News archive 2002
Ahoy there! War Studies Professor sets sail on Endeavour in BBC TV' s The Ship16 Aug 2002, PR 36/02
A King’s academic will be amongst the intrepid crew of the Endeavour who are about to be the subject of the new, ground-breaking BBC Two documentary series, The Ship.
The series will throw new light on historical and scientific aspects of Captain’s Cook's epic voyage of discovery in Australia and the south seas. Andrew Lambert, Laughton Professor of Naval History and Director of the Laughton Naval History Unit, established last year in the Department of War Studies at King’s College London, was among 41 volunteers who joined 15 working crew on the Endeavour - a perfect replica of Cook's original ship.
The BBC described Captain Cook’s original voyage as the 18th century equivalent of flying to the moon.
The series of 6 programmes will show the volunteers attempting to get to grips with the rigours of life on an 18th century tall-ship. These included an authentic 18th century diet, no external communications, no smoking, drinking or coffee and the absence of any personal space.
Award-winning documentary film-maker, Chris Terrill was on board with the crew to capture the insights and human dramas during the six week long voyage.
Also on board the ship were British and Australian historians together with scientific specialists including a botanist, botanical artist and astronomer.
Professor Lambert said of his time on board the Endeavour: “I learnt more about a square-rigged ship than any book could offer. More than this, the voyage was a priceless opportunity because it taught me the importance of the teamwork, small group loyalties and comradeship on Cook’s ship – when we worked aloft, we relied on each other.”
Such voyages, even in the modern age, are not without their perils, and Professor Lambert had to be airlifted off to hospital with pneumonia as the ship left Australian waters.
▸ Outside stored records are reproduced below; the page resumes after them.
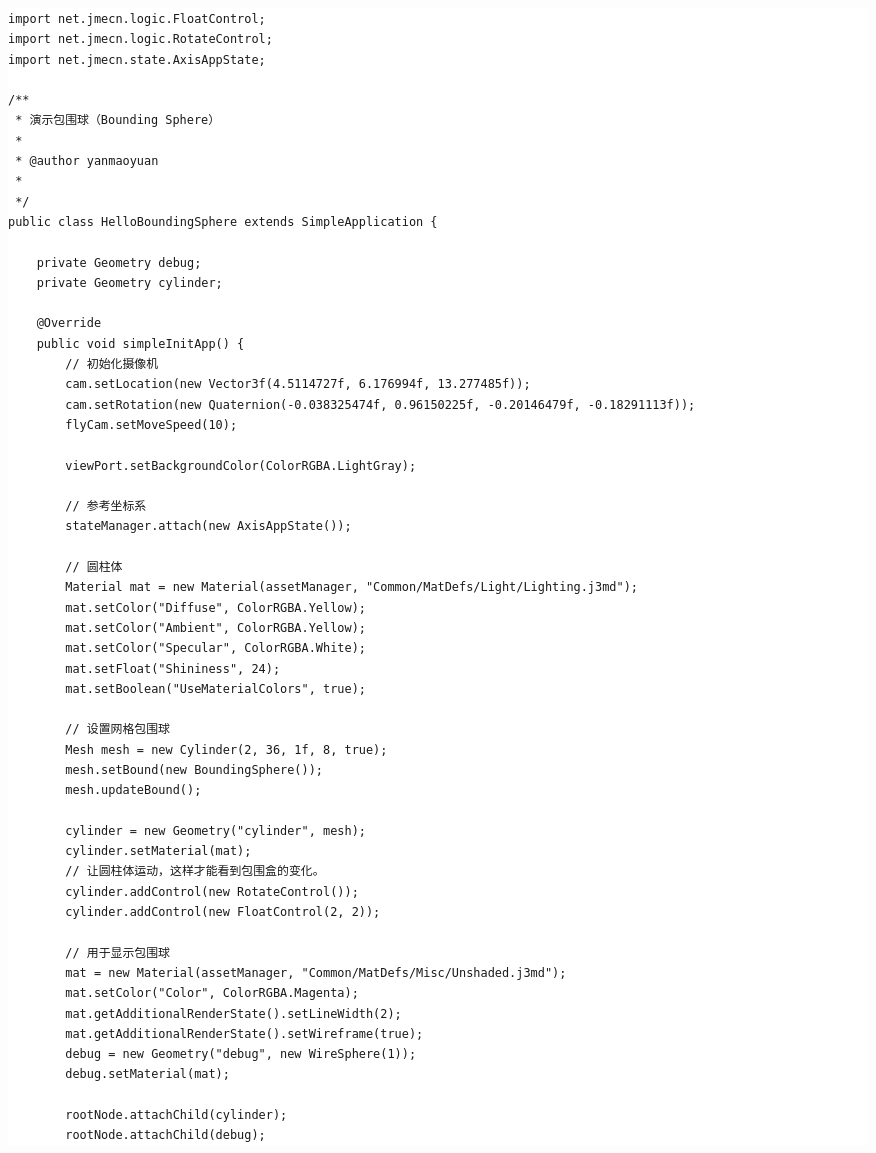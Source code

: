 	import net.jmecn.logic.FloatControl;
	import net.jmecn.logic.RotateControl;
	import net.jmecn.state.AxisAppState;
	
	/**
	 * 演示包围球（Bounding Sphere）
	 * 
	 * @author yanmaoyuan
	 *
	 */
	public class HelloBoundingSphere extends SimpleApplication {
	
	    private Geometry debug;
	    private Geometry cylinder;
	
	    @Override
	    public void simpleInitApp() {
	        // 初始化摄像机
	        cam.setLocation(new Vector3f(4.5114727f, 6.176994f, 13.277485f));
	        cam.setRotation(new Quaternion(-0.038325474f, 0.96150225f, -0.20146479f, -0.18291113f));
	        flyCam.setMoveSpeed(10);
	
	        viewPort.setBackgroundColor(ColorRGBA.LightGray);
	
	        // 参考坐标系
	        stateManager.attach(new AxisAppState());
	
	        // 圆柱体
	        Material mat = new Material(assetManager, "Common/MatDefs/Light/Lighting.j3md");
	        mat.setColor("Diffuse", ColorRGBA.Yellow);
	        mat.setColor("Ambient", ColorRGBA.Yellow);
	        mat.setColor("Specular", ColorRGBA.White);
	        mat.setFloat("Shininess", 24);
	        mat.setBoolean("UseMaterialColors", true);
	
	        // 设置网格包围球
	        Mesh mesh = new Cylinder(2, 36, 1f, 8, true);
	        mesh.setBound(new BoundingSphere());
	        mesh.updateBound();
	
	        cylinder = new Geometry("cylinder", mesh);
	        cylinder.setMaterial(mat);
	        // 让圆柱体运动，这样才能看到包围盒的变化。
	        cylinder.addControl(new RotateControl());
	        cylinder.addControl(new FloatControl(2, 2));
	
	        // 用于显示包围球
	        mat = new Material(assetManager, "Common/MatDefs/Misc/Unshaded.j3md");
	        mat.setColor("Color", ColorRGBA.Magenta);
	        mat.getAdditionalRenderState().setLineWidth(2);
	        mat.getAdditionalRenderState().setWireframe(true);
	        debug = new Geometry("debug", new WireSphere(1));
	        debug.setMaterial(mat);
	
	        rootNode.attachChild(cylinder);
	        rootNode.attachChild(debug);
	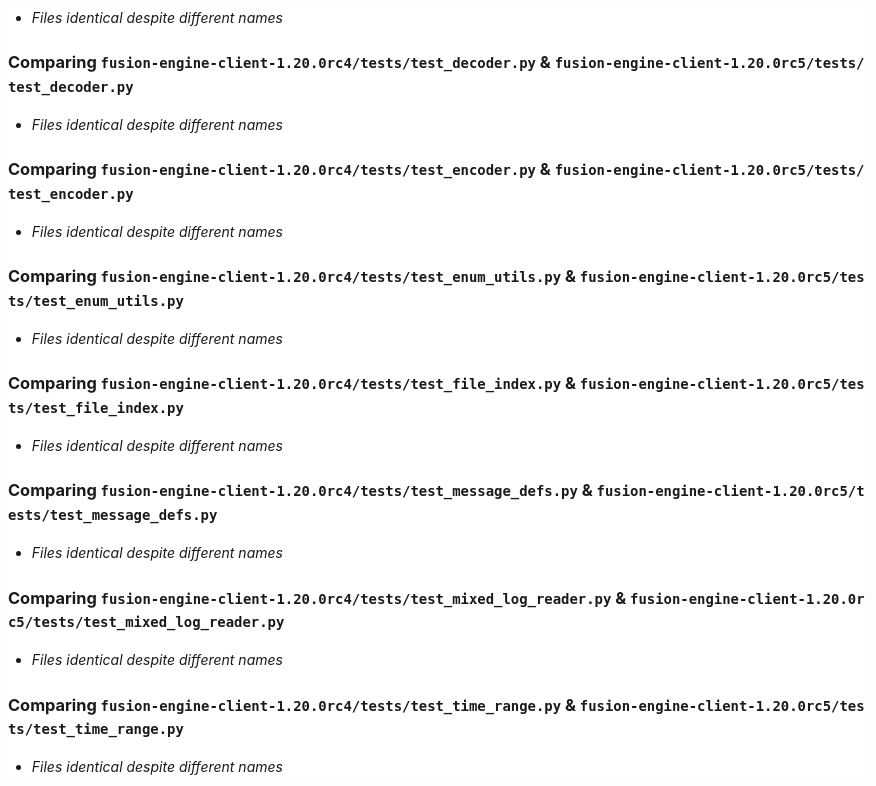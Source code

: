  * *Files identical despite different names*

### Comparing `fusion-engine-client-1.20.0rc4/tests/test_decoder.py` & `fusion-engine-client-1.20.0rc5/tests/test_decoder.py`

 * *Files identical despite different names*

### Comparing `fusion-engine-client-1.20.0rc4/tests/test_encoder.py` & `fusion-engine-client-1.20.0rc5/tests/test_encoder.py`

 * *Files identical despite different names*

### Comparing `fusion-engine-client-1.20.0rc4/tests/test_enum_utils.py` & `fusion-engine-client-1.20.0rc5/tests/test_enum_utils.py`

 * *Files identical despite different names*

### Comparing `fusion-engine-client-1.20.0rc4/tests/test_file_index.py` & `fusion-engine-client-1.20.0rc5/tests/test_file_index.py`

 * *Files identical despite different names*

### Comparing `fusion-engine-client-1.20.0rc4/tests/test_message_defs.py` & `fusion-engine-client-1.20.0rc5/tests/test_message_defs.py`

 * *Files identical despite different names*

### Comparing `fusion-engine-client-1.20.0rc4/tests/test_mixed_log_reader.py` & `fusion-engine-client-1.20.0rc5/tests/test_mixed_log_reader.py`

 * *Files identical despite different names*

### Comparing `fusion-engine-client-1.20.0rc4/tests/test_time_range.py` & `fusion-engine-client-1.20.0rc5/tests/test_time_range.py`

 * *Files identical despite different names*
The Ship begins on BBC Two on Tuesday 20 August at 8 pm.BBC History website.
Notes to editors
Professor Andrew Lambert
Andrew Lambert studied for his MA and PhD at King's and returned to teach in the Department of War Studies in 1991. Awarded a personal chair in naval history in 1999, and appointed Laughton Professor of Naval History, and Director of the Laughton Naval History Unit in 2001, he specialises in 19th century history, strategy and naval warfare. Among his publications are The Crimean War: British Grand Strategy Against Russia (1990), The Foundations of Naval History, John Laughton, the Royal Navy and the English Historical Profession (1998) and War at Sea in the Age of Sail (2000) and Letters and Papers of Sir John Knox Laughton 1830-1915 (2002).
Professor Lambert is also the Honorary Secretary of The Navy Records Society which was established in 1893 by Professor Sir John Knox Laughton to publish original materials dealing with the history of the Royal Navy.
King's College London
King's College London is one of the oldest and largest colleges of the University of London with some 12,400 undergraduate students and over 4,700 postgraduates in ten schools of study. The College had 24 of its subject-areas awarded the highest rating of 5* and 5 for research quality, demonstrating excellence at an international level. It is in the top group of five universities for research earnings and has an annual turnover of over £300 million and research income from grants and contracts in excess of £87 million (2000-2001).